━━━━━ Supplied material ━━━━━

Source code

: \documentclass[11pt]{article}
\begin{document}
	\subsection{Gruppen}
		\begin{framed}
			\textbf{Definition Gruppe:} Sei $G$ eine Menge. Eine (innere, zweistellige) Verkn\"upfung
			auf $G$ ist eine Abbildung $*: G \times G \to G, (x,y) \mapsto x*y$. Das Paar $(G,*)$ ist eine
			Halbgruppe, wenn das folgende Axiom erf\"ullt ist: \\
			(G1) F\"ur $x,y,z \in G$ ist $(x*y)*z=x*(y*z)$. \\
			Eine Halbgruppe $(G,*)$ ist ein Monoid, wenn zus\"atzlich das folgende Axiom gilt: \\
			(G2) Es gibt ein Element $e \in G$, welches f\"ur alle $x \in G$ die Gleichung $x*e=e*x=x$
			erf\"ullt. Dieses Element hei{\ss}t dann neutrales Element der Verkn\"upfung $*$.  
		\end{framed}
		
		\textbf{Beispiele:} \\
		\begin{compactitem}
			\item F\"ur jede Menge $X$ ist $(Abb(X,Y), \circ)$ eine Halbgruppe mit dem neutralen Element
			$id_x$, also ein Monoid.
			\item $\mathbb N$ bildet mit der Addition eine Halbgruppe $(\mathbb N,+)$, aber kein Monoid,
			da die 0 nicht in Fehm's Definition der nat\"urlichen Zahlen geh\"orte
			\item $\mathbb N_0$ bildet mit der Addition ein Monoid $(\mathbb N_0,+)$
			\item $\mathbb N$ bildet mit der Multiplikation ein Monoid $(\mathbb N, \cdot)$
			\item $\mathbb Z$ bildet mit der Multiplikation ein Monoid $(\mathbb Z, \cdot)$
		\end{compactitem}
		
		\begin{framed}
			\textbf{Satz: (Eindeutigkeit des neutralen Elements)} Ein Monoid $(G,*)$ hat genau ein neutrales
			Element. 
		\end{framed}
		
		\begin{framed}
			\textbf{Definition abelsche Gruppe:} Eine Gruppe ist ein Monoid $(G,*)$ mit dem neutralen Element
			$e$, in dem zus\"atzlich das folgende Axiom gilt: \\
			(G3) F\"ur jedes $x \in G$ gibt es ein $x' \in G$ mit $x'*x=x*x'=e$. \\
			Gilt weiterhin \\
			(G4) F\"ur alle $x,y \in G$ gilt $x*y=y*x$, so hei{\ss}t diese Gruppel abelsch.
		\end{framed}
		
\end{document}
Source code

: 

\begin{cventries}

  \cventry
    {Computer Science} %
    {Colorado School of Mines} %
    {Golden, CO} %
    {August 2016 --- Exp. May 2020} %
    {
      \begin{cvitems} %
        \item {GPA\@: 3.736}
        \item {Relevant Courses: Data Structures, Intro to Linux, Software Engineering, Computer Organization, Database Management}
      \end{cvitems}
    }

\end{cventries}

━━━━━

- [Required work]
Set down each record verbatim.

- [Task solution]
Source code

: \documentclass[11pt]{article}
\begin{document}
	\subsection{Gruppen}
		\begin{framed}
			\textbf{Definition Gruppe:} Sei $G$ eine Menge. Eine (innere, zweistellige) Verkn\"upfung
			auf $G$ ist eine Abbildung $*: G \times G \to G, (x,y) \mapsto x*y$. Das Paar $(G,*)$ ist eine
			Halbgruppe, wenn das folgende Axiom erf\"ullt ist: \\
			(G1) F\"ur $x,y,z \in G$ ist $(x*y)*z=x*(y*z)$. \\
			Eine Halbgruppe $(G,*)$ ist ein Monoid, wenn zus\"atzlich das folgende Axiom gilt: \\
			(G2) Es gibt ein Element $e \in G$, welches f\"ur alle $x \in G$ die Gleichung $x*e=e*x=x$
			erf\"ullt. Dieses Element hei{\ss}t dann neutrales Element der Verkn\"upfung $*$.  
		\end{framed}
		
		\textbf{Beispiele:} \\
		\begin{compactitem}
			\item F\"ur jede Menge $X$ ist $(Abb(X,Y), \circ)$ eine Halbgruppe mit dem neutralen Element
			$id_x$, also ein Monoid.
			\item $\mathbb N$ bildet mit der Addition eine Halbgruppe $(\mathbb N,+)$, aber kein Monoid,
			da die 0 nicht in Fehm's Definition der nat\"urlichen Zahlen geh\"orte
			\item $\mathbb N_0$ bildet mit der Addition ein Monoid $(\mathbb N_0,+)$
			\item $\mathbb N$ bildet mit der Multiplikation ein Monoid $(\mathbb N, \cdot)$
			\item $\mathbb Z$ bildet mit der Multiplikation ein Monoid $(\mathbb Z, \cdot)$
		\end{compactitem}
		
		\begin{framed}
			\textbf{Satz: (Eindeutigkeit des neutralen Elements)} Ein Monoid $(G,*)$ hat genau ein neutrales
			Element. 
		\end{framed}
		
		\begin{framed}
			\textbf{Definition abelsche Gruppe:} Eine Gruppe ist ein Monoid $(G,*)$ mit dem neutralen Element
			$e$, in dem zus\"atzlich das folgende Axiom gilt: \\
			(G3) F\"ur jedes $x \in G$ gibt es ein $x' \in G$ mit $x'*x=x*x'=e$. \\
			Gilt weiterhin \\
			(G4) F\"ur alle $x,y \in G$ gilt $x*y=y*x$, so hei{\ss}t diese Gruppel abelsch.
		\end{framed}
		
\end{document}
Source code

: 

\begin{cventries}

  \cventry
    {Computer Science} %
    {Colorado School of Mines} %
    {Golden, CO} %
    {August 2016 --- Exp. May 2020} %
    {
      \begin{cvitems} %
        \item {GPA\@: 3.736}
        \item {Relevant Courses: Data Structures, Intro to Linux, Software Engineering, Computer Organization, Database Management}
      \end{cvitems}
    }

\end{cventries}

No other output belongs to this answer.